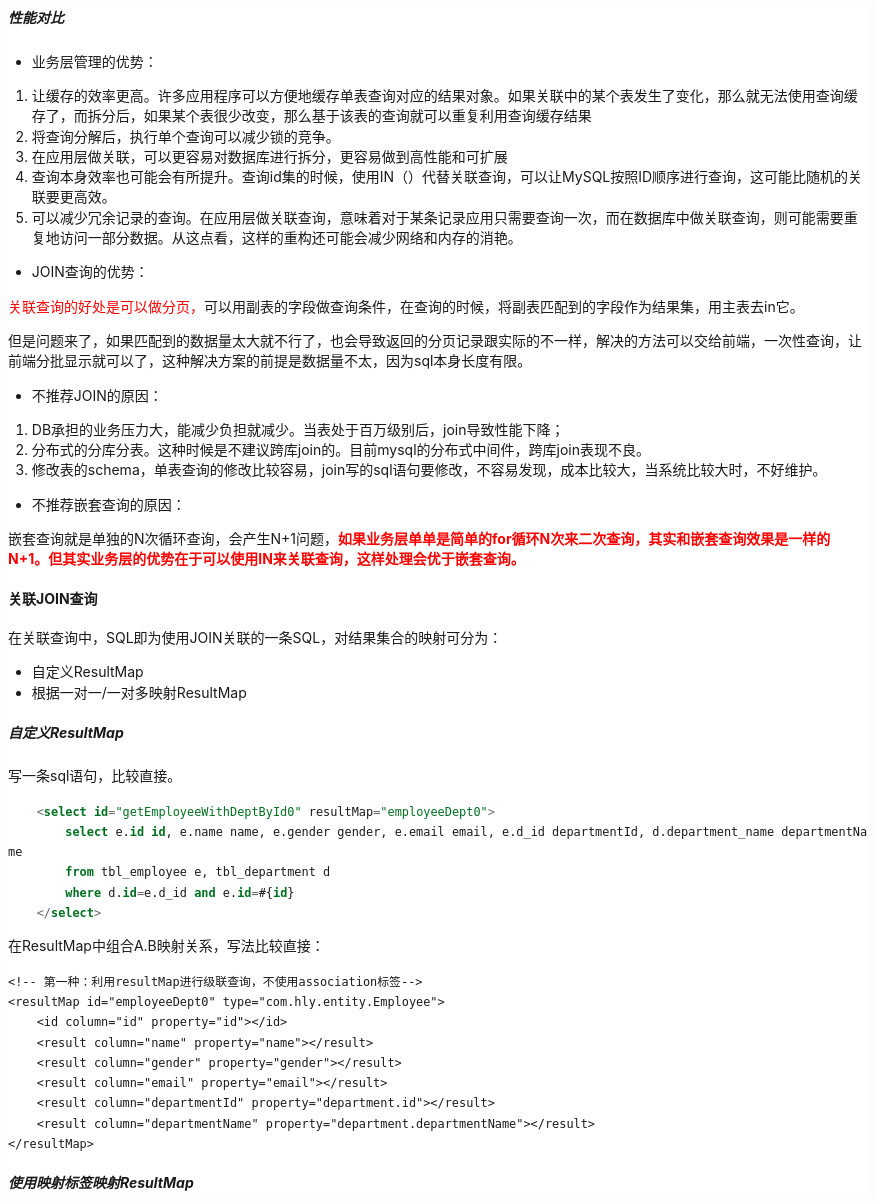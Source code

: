 ##### 性能对比

- 业务层管理的优势：

1. 让缓存的效率更高。许多应用程序可以方便地缓存单表查询对应的结果对象。如果关联中的某个表发生了变化，那么就无法使用查询缓存了，而拆分后，如果某个表很少改变，那么基于该表的查询就可以重复利用查询缓存结果
2. 将查询分解后，执行单个查询可以减少锁的竞争。
3. 在应用层做关联，可以更容易对数据库进行拆分，更容易做到高性能和可扩展
4. 查询本身效率也可能会有所提升。查询id集的时候，使用IN（）代替关联查询，可以让MySQL按照ID顺序进行查询，这可能比随机的关联要更高效。
5. 可以减少冗余记录的查询。在应用层做关联查询，意味着对于某条记录应用只需要查询一次，而在数据库中做关联查询，则可能需要重复地访问一部分数据。从这点看，这样的重构还可能会减少网络和内存的消艳。

- JOIN查询的优势：

<font color=red>关联查询的好处是可以做分页，</font>可以用副表的字段做查询条件，在查询的时候，将副表匹配到的字段作为结果集，用主表去in它。

但是问题来了，如果匹配到的数据量太大就不行了，也会导致返回的分页记录跟实际的不一样，解决的方法可以交给前端，一次性查询，让前端分批显示就可以了，这种解决方案的前提是数据量不太，因为sql本身长度有限。

- 不推荐JOIN的原因：

1. DB承担的业务压力大，能减少负担就减少。当表处于百万级别后，join导致性能下降；
2. 分布式的分库分表。这种时候是不建议跨库join的。目前mysql的分布式中间件，跨库join表现不良。
3. 修改表的schema，单表查询的修改比较容易，join写的sql语句要修改，不容易发现，成本比较大，当系统比较大时，不好维护。

- 不推荐嵌套查询的原因：

嵌套查询就是单独的N次循环查询，会产生N+1问题，<font color=red>**如果业务层单单是简单的for循环N次来二次查询，其实和嵌套查询效果是一样的N+1。但其实业务层的优势在于可以使用IN来关联查询，这样处理会优于嵌套查询。**</font>

#### 关联JOIN查询

在关联查询中，SQL即为使用JOIN关联的一条SQL，对结果集合的映射可分为：

- 自定义ResultMap
- 根据一对一/一对多映射ResultMap

##### 自定义ResultMap

写一条sql语句，比较直接。

```sql
    <select id="getEmployeeWithDeptById0" resultMap="employeeDept0">
        select e.id id, e.name name, e.gender gender, e.email email, e.d_id departmentId, d.department_name departmentName
        from tbl_employee e, tbl_department d
        where d.id=e.d_id and e.id=#{id}
    </select>
```

在ResultMap中组合A.B映射关系，写法比较直接：

    <!-- 第一种：利用resultMap进行级联查询，不使用association标签-->
    <resultMap id="employeeDept0" type="com.hly.entity.Employee">
        <id column="id" property="id"></id>
        <result column="name" property="name"></result>
        <result column="gender" property="gender"></result>
        <result column="email" property="email"></result>
        <result column="departmentId" property="department.id"></result>
        <result column="departmentName" property="department.departmentName"></result>
    </resultMap>
##### 使用映射标签映射ResultMap
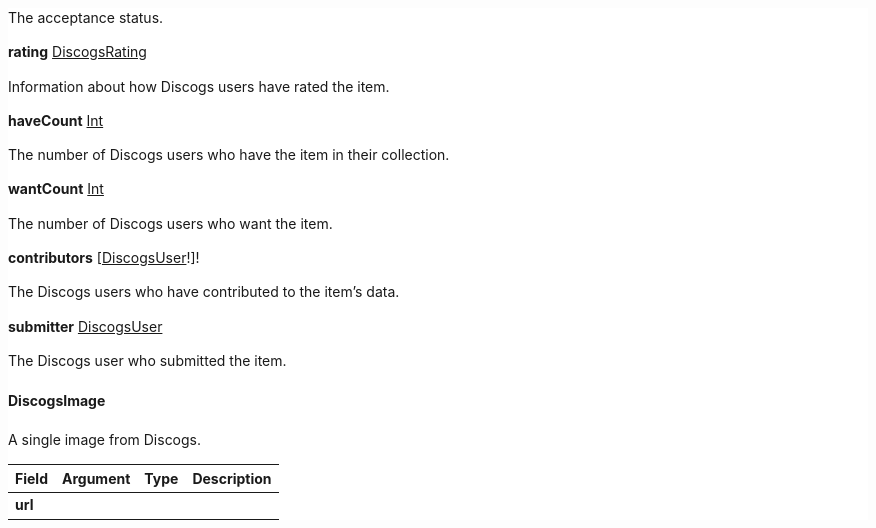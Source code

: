 The acceptance status.

</td>
</tr>
<tr>
<td colspan="2" valign="top"><strong>rating</strong></td>
<td valign="top"><a href="#discogsrating">DiscogsRating</a></td>
<td>

Information about how Discogs users have rated the item.

</td>
</tr>
<tr>
<td colspan="2" valign="top"><strong>haveCount</strong></td>
<td valign="top"><a href="https://github.com/exogen/graphbrainz/docs/types.md#int">Int</a></td>
<td>

The number of Discogs users who have the item in their collection.

</td>
</tr>
<tr>
<td colspan="2" valign="top"><strong>wantCount</strong></td>
<td valign="top"><a href="https://github.com/exogen/graphbrainz/docs/types.md#int">Int</a></td>
<td>

The number of Discogs users who want the item.

</td>
</tr>
<tr>
<td colspan="2" valign="top"><strong>contributors</strong></td>
<td valign="top">[<a href="#discogsuser">DiscogsUser</a>!]!</td>
<td>

The Discogs users who have contributed to the item’s data.

</td>
</tr>
<tr>
<td colspan="2" valign="top"><strong>submitter</strong></td>
<td valign="top"><a href="#discogsuser">DiscogsUser</a></td>
<td>

The Discogs user who submitted the item.

</td>
</tr>
</tbody>
</table>

#### DiscogsImage

A single image from Discogs.

<table>
<thead>
<tr>
<th align="left">Field</th>
<th align="right">Argument</th>
<th align="left">Type</th>
<th align="left">Description</th>
</tr>
</thead>
<tbody>
<tr>
<td colspan="2" valign="top"><strong>url</strong></td>

[demo]: http://graphbrainz-extension-discogs.herokuapp.com/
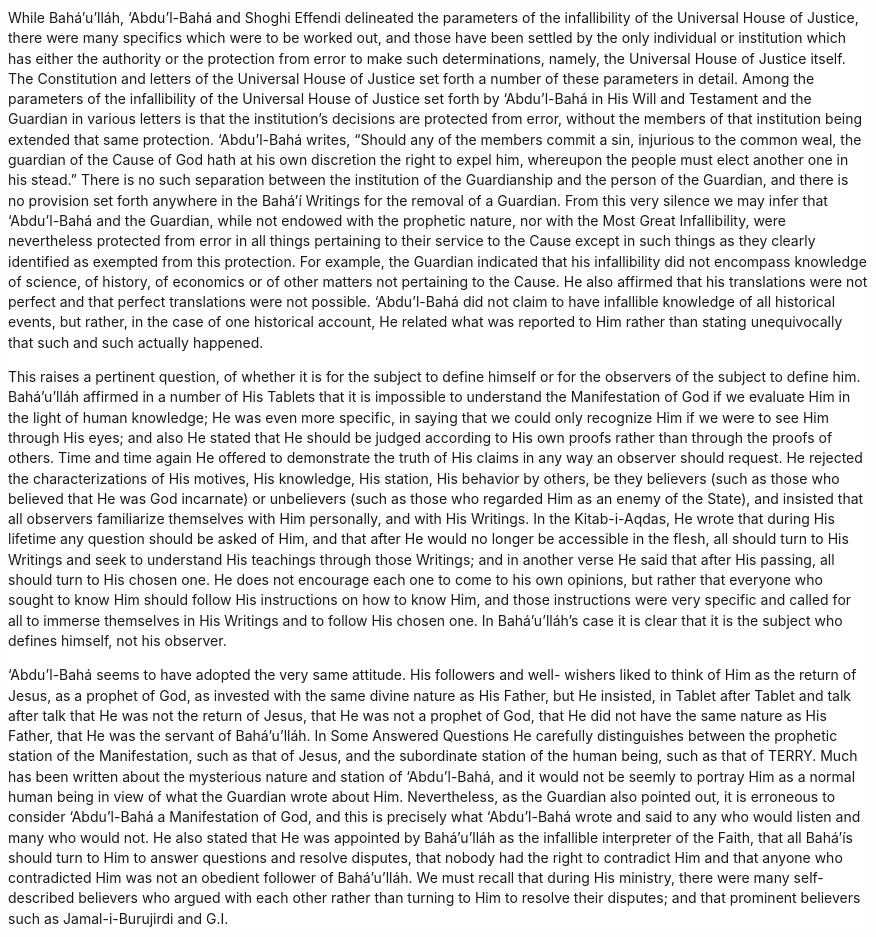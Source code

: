 While Bahá’u’lláh, ‘Abdu’l-Bahá and Shoghi Effendi delineated the parameters of the
infallibility of the Universal House of Justice, there were many specifics which were to be
worked out, and those have been settled by the only individual or institution which has
either the authority or the protection from error to make such determinations, namely, the
Universal House of Justice itself. The Constitution and letters of the Universal House of
Justice set forth a number of these parameters in detail. Among the parameters of the
infallibility of the Universal House of Justice set forth by ‘Abdu’l-Bahá in His Will and
Testament and the Guardian in various letters is that the institution’s decisions are
protected from error, without the members of that institution being extended that same
protection. ‘Abdu’l-Bahá writes, “Should any of the members commit a sin, injurious to
the common weal, the guardian of the Cause of God hath at his own discretion the right to
expel him, whereupon the people must elect another one in his stead.” There is no such
separation between the institution of the Guardianship and the person of the Guardian,
and there is no provision set forth anywhere in the Bahá’í Writings for the removal of a
Guardian. From this very silence we may infer that ‘Abdu’l-Bahá and the Guardian, while
not endowed with the prophetic nature, nor with the Most Great Infallibility, were
nevertheless protected from error in all things pertaining to their service to the Cause
except in such things as they clearly identified as exempted from this protection. For
example, the Guardian indicated that his infallibility did not encompass knowledge of
science, of history, of economics or of other matters not pertaining to the Cause. He also
affirmed that his translations were not perfect and that perfect translations were not
possible. ‘Abdu’l-Bahá did not claim to have infallible knowledge of all historical events,
but rather, in the case of one historical account, He related what was reported to Him
rather than stating unequivocally that such and such actually happened.

This raises a pertinent question, of whether it is for the subject to define himself or for
the observers of the subject to define him. Bahá’u’lláh affirmed in a number of His Tablets
that it is impossible to understand the Manifestation of God if we evaluate Him in the light
of human knowledge; He was even more specific, in saying that we could only recognize
Him if we were to see Him through His eyes; and also He stated that He should be judged
according to His own proofs rather than through the proofs of others. Time and time again
He offered to demonstrate the truth of His claims in any way an observer should request.
He rejected the characterizations of His motives, His knowledge, His station, His behavior
by others, be they believers (such as those who believed that He was God incarnate) or
unbelievers (such as those who regarded Him as an enemy of the State), and insisted that
all observers familiarize themselves with Him personally, and with His Writings. In the
Kitab-i-Aqdas, He wrote that during His lifetime any question should be asked of Him,
and that after He would no longer be accessible in the flesh, all should turn to His Writings
and seek to understand His teachings through those Writings; and in another verse He
said that after His passing, all should turn to His chosen one. He does not encourage each
one to come to his own opinions, but rather that everyone who sought to know Him
should follow His instructions on how to know Him, and those instructions were very
specific and called for all to immerse themselves in His Writings and to follow His chosen
one. In Bahá’u’lláh’s case it is clear that it is the subject who defines himself, not his
observer.

‘Abdu’l-Bahá seems to have adopted the very same attitude. His followers and well-
wishers liked to think of Him as the return of Jesus, as a prophet of God, as invested with
the same divine nature as His Father, but He insisted, in Tablet after Tablet and talk after
talk that He was not the return of Jesus, that He was not a prophet of God, that He did not
have the same nature as His Father, that He was the servant of Bahá’u’lláh. In Some
Answered Questions He carefully distinguishes between the prophetic station of the
Manifestation, such as that of Jesus, and the subordinate station of the human being, such
as that of TERRY. Much has been written about the mysterious nature and station of
‘Abdu’l-Bahá, and it would not be seemly to portray Him as a normal human being in
view of what the Guardian wrote about Him. Nevertheless, as the Guardian also pointed
out, it is erroneous to consider ‘Abdu’l-Bahá a Manifestation of God, and this is precisely
what ‘Abdu’l-Bahá wrote and said to any who would listen and many who would not. He
also stated that He was appointed by Bahá’u’lláh as the infallible interpreter of the Faith,
that all Bahá’ís should turn to Him to answer questions and resolve disputes, that nobody
had the right to contradict Him and that anyone who contradicted Him was not an
obedient follower of Bahá’u’lláh. We must recall that during His ministry, there were
many self-described believers who argued with each other rather than turning to Him to
resolve their disputes; and that prominent believers such as Jamal-i-Burujirdi and G.I.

######

What to do:
Respond with the number of lines in the entries that include the string "others", and nothing besides.

Answer for this exercise:
2